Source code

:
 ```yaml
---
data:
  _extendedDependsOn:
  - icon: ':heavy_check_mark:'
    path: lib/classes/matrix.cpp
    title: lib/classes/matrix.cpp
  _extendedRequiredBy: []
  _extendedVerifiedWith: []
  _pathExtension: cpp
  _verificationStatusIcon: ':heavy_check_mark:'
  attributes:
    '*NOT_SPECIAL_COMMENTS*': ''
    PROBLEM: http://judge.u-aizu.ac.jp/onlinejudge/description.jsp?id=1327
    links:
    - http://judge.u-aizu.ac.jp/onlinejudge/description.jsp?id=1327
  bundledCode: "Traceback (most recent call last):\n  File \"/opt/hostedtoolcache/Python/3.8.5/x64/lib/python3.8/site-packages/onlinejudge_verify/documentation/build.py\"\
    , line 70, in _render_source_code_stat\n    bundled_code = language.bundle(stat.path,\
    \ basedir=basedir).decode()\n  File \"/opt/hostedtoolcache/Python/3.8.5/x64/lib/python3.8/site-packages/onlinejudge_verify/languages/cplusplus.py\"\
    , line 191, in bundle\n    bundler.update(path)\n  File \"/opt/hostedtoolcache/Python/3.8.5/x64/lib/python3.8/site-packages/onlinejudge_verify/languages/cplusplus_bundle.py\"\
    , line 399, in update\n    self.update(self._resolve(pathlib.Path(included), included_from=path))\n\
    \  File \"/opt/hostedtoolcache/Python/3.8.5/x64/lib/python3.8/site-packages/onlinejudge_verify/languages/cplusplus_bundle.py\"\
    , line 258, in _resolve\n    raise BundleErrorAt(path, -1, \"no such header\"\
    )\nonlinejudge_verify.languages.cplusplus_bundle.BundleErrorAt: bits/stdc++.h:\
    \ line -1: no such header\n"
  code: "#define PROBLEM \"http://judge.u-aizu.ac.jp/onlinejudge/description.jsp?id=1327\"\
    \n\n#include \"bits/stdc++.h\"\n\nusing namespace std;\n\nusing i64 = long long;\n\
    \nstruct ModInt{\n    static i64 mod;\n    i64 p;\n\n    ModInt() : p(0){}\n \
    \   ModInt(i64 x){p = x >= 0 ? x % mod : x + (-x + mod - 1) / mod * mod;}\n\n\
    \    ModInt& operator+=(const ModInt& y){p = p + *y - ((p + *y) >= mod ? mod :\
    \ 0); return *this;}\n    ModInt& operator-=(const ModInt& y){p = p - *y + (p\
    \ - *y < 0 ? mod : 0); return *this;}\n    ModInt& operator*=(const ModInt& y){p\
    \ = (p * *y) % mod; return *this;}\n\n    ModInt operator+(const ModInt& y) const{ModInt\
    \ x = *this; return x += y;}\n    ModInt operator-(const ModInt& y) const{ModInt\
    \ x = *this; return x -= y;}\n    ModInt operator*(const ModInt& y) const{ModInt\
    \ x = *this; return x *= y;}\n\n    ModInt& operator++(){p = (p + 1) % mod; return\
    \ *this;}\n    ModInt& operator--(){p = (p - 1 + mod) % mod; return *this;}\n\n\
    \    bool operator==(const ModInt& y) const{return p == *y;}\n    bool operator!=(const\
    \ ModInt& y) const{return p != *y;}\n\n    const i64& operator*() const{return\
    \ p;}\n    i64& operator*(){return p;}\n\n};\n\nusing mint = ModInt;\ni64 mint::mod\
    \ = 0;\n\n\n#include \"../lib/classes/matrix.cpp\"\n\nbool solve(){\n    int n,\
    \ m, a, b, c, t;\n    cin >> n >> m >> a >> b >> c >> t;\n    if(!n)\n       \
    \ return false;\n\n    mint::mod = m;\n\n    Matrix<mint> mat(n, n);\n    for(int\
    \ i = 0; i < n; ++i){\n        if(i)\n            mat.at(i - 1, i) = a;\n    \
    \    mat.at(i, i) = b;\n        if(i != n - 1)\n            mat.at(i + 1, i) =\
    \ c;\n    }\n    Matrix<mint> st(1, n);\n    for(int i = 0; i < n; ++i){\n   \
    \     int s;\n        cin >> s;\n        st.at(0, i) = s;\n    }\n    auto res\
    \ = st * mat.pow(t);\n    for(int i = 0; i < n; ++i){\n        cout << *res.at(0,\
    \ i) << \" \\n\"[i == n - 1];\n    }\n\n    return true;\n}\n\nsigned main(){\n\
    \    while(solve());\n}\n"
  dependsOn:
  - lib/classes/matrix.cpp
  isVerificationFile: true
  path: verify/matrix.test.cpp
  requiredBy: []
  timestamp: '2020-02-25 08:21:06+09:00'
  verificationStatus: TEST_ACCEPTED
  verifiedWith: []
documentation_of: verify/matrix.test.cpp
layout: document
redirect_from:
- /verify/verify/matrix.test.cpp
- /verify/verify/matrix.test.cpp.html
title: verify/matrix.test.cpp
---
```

= = =

* WHAT THE TASK ASKS: Among the entries, copy every line containing the word "bits".

* SOLUTION FOR THIS TASK:
    )\nonlinejudge_verify.languages.cplusplus_bundle.BundleErrorAt: bits/stdc++.h:\
    \n\n#include \"bits/stdc++.h\"\n\nusing namespace std;\n\nusing i64 = long long;\n\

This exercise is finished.